Member of the Senate of Ceylon
- In office 1947–1971

Personal details
- Born: 11 February 1904 Anaikoddai, Ceylon
- Died: 21 December 1986 (aged 82)
- Party: Independent
- Alma mater: Ceylon University College
- Profession: Lawyer
- Ethnicity: Sri Lankan Tamil

= S. Nadesan =

Sri Lankan Tamil lawyer and civil rights activist

Somasundaram Nadesan, QC (சோமசுந்தரம் நடேசன்; 11 February 1904 - 21 December 1986) was a leading Sri Lankan Tamil lawyer, civil rights activist and member of the Senate of Ceylon.

==Early life and family==
Nadesan was born on 11 February 1904 in Anaikoddai in northern Ceylon. His father was a school administrator and Nadesan was educated at Jaffna Hindu College before entering Royal College, Colombo on a Governor's scholarship. After school he joined Ceylon University College before proceeding to Ceylon Law College, qualifying as an advocate of the Supreme Court in 1932.

==Career==
Nadesan started practising law in the 1930s. His practice became very successful and Nadesan appeared in some of the most famous legal cases in Ceylonese history: Abdul Aziz sedition (1943); Abdul Aziz criminal trespass (1959); Press Council Bill (1972); Pavidi Handa (Voice of Clergy) fundamental review (1982); Saturday Review/Aththa ban fundamental review (1983); Paul Nallanayagam treason case (1986).

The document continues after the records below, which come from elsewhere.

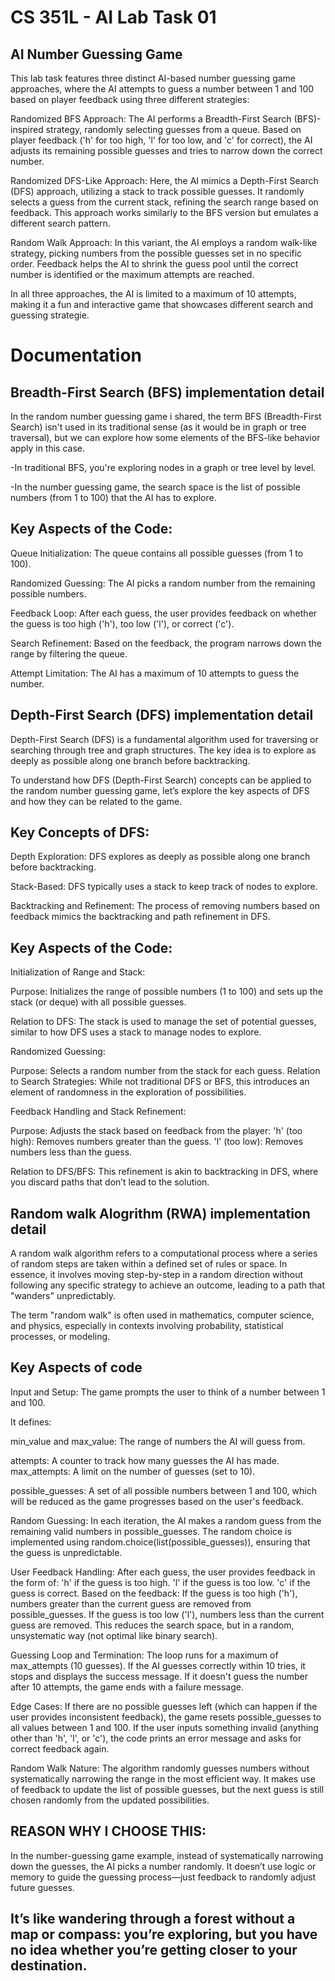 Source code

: 
# CS 351L - AI Lab Task 01

## AI Number Guessing Game 

This lab task features three distinct AI-based number guessing game approaches, where the AI attempts to guess a number between 1 and 100 based on player feedback using three different strategies:

Randomized BFS Approach: The AI performs a Breadth-First Search (BFS)-inspired strategy, randomly selecting guesses from a queue. Based on player feedback ('h' for too high, 'l' for too low, and 'c' for correct), the AI adjusts its remaining possible guesses and tries to narrow down the correct number.

Randomized DFS-Like Approach: Here, the AI mimics a Depth-First Search (DFS) approach, utilizing a stack to track possible guesses. It randomly selects a guess from the current stack, refining the search range based on feedback. This approach works similarly to the BFS version but emulates a different search pattern.

Random Walk Approach: In this variant, the AI employs a random walk-like strategy, picking numbers from the possible guesses set in no specific order. Feedback helps the AI to shrink the guess pool until the correct number is identified or the maximum attempts are reached.

In all three approaches, the AI is limited to a maximum of 10 attempts, making it a fun and interactive game that showcases different search and guessing strategie.



# Documentation
## Breadth-First Search (BFS) implementation detail

In the random number guessing game i shared, the term BFS (Breadth-First Search) isn't used in its traditional sense (as it would be in graph or tree traversal), but we can explore how some elements of the BFS-like behavior apply in this case.

-In traditional BFS, you're exploring nodes in a graph or tree level by level.

-In the number guessing game, the search space is the list of possible numbers (from 1 to 100) that the AI has to explore.

## Key Aspects of the Code:

Queue Initialization: The queue contains all possible guesses (from 1 to 100).

Randomized Guessing: The AI picks a random number from the remaining possible numbers.

Feedback Loop: After each guess, the user provides feedback on whether the guess is too high ('h'), too low ('l'), or correct ('c').

Search Refinement: Based on the feedback, the program narrows down the range by filtering the queue.

Attempt Limitation: The AI has a maximum of 10 attempts to guess the number.



## Depth-First Search (DFS) implementation detail

Depth-First Search (DFS) is a fundamental algorithm used for traversing or searching through tree and graph structures. The key idea is to explore as deeply as possible along one branch before backtracking.

To understand how DFS (Depth-First Search) concepts can be applied to the random number guessing game, let’s explore the key aspects of DFS and how they can be related to the game.

## Key Concepts of DFS:

Depth Exploration: DFS explores as deeply as possible along one branch before backtracking.

Stack-Based: DFS typically uses a stack to keep track of nodes to explore.

Backtracking and Refinement: The process of removing numbers based on feedback mimics the backtracking and path refinement in DFS.

## Key Aspects of the Code:

Initialization of Range and Stack:

Purpose: Initializes the range of possible numbers (1 to 100) and sets up the stack (or deque) with all possible guesses.

Relation to DFS: The stack is used to manage the set of potential guesses, similar to how DFS uses a stack to manage nodes to explore.

Randomized Guessing:

Purpose: Selects a random number from the stack for each guess. Relation to Search Strategies: While not traditional DFS or BFS, this introduces an element of randomness in the exploration of possibilities.

Feedback Handling and Stack Refinement:

Purpose: Adjusts the stack based on feedback from the player: 'h' (too high): Removes numbers greater than the guess. 'l' (too low): Removes numbers less than the guess.

Relation to DFS/BFS: This refinement is akin to backtracking in DFS, where you discard paths that don’t lead to the solution.

## Random walk Alogrithm (RWA) implementation detail

A random walk algorithm refers to a computational process where a series of random steps are taken within a defined set of rules or space. In essence, it involves moving step-by-step in a random direction without following any specific strategy to achieve an outcome, leading to a path that "wanders" unpredictably.

The term "random walk" is often used in mathematics, computer science, and physics, especially in contexts involving probability, statistical processes, or modeling.

## Key Aspects of code

Input and Setup:
The game prompts the user to think of a number between 1 and 100.

It defines:

min_value and max_value: The range of numbers the AI will guess from.

attempts: A counter to track how many guesses the AI has made. max_attempts: A limit on the number of guesses (set to 10).

possible_guesses: A set of all possible numbers between 1 and 100, which will be reduced as the game progresses based on the user's feedback.

Random Guessing:
In each iteration, the AI makes a random guess from the remaining valid numbers in possible_guesses. The random choice is implemented using random.choice(list(possible_guesses)), ensuring that the guess is unpredictable.

User Feedback Handling: After each guess, the user provides feedback in the form of: 'h' if the guess is too high. 'l' if the guess is too low. 'c' if the guess is correct. Based on the feedback: If the guess is too high ('h'), numbers greater than the current guess are removed from possible_guesses. If the guess is too low ('l'), numbers less than the current guess are removed. This reduces the search space, but in a random, unsystematic way (not optimal like binary search).

Guessing Loop and Termination: The loop runs for a maximum of max_attempts (10 guesses). If the AI guesses correctly within 10 tries, it stops and displays the success message. If it doesn't guess the number after 10 attempts, the game ends with a failure message.

Edge Cases: If there are no possible guesses left (which can happen if the user provides inconsistent feedback), the game resets possible_guesses to all values between 1 and 100. If the user inputs something invalid (anything other than 'h', 'l', or 'c'), the code prints an error message and asks for correct feedback again.

Random Walk Nature: The algorithm randomly guesses numbers without systematically narrowing the range in the most efficient way. It makes use of feedback to update the list of possible guesses, but the next guess is still chosen randomly from the updated possibilities.

## REASON WHY I CHOOSE THIS: 
In the number-guessing game example, instead of systematically narrowing down the guesses, the AI picks a number randomly. It doesn’t use logic or memory to guide the guessing process—just feedback to randomly adjust future guesses.

## It’s like wandering through a forest without a map or compass: you’re exploring, but you have no idea whether you’re getting closer to your destination.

He served on the bar for 55 years and was made a Queen's Counsel in 1954. He was president of the Bar Council from 1970 to 1972.

Following the problems caused by the Sinhala Only Act Nadesan wrote a series of articles Sunday Observer in which he argued that conflict between the Sinhalese and Tamil nations could only be resolved by democratic principles such as bilingualism, federalism, regional autonomy and constitutional safeguards for minorities. He dismissed the suggestion that federalism could lead separation, saying that separatist movements only took root in unitary states.

Nadesan was elected to the Senate of Ceylon in 1947 after being nominated by independent members of the House of Representatives. He was appointed to National Flag Committee in 1949 and was the sole member of the committee who opposed the new flag design which he said would be "a symbol of disunity", having the two stripes, representing the country's minorities, outside the lion flag. In the senate he took part in debates on social and labour legislation, the national question, minority rights and citizenship of plantation workers. His most famous speech in the senate was that in April 1971 following the start of the Janatha Vimukthi Peramuna insurrection. When the constituent assembly was established in 1971 Nadesan was highly critical of the draft new constitution, particularly its inadequate protection of minority rights. Except for a two-year period, he remained a member of the senate until it was abolished in 1971.

Despite his passionate defence of minority rights Nadesan remained aloof of Tamil nationalistic politics and was critical of the Vaddukoddai Resolution. The political violence of the 1970s/1980s forced Nadesan to move away from politics and towards human rights protection. He was a founding member of the Civil Rights Movement in 1971 and received the Peter Pillai Foundation award in 1983 for his promotion of social justice and the protection under privileged in society. In 1980 Nadesan was tried, and acquitted, for breach of parliamentary privileges. He died on 21 December 1986 aged 82.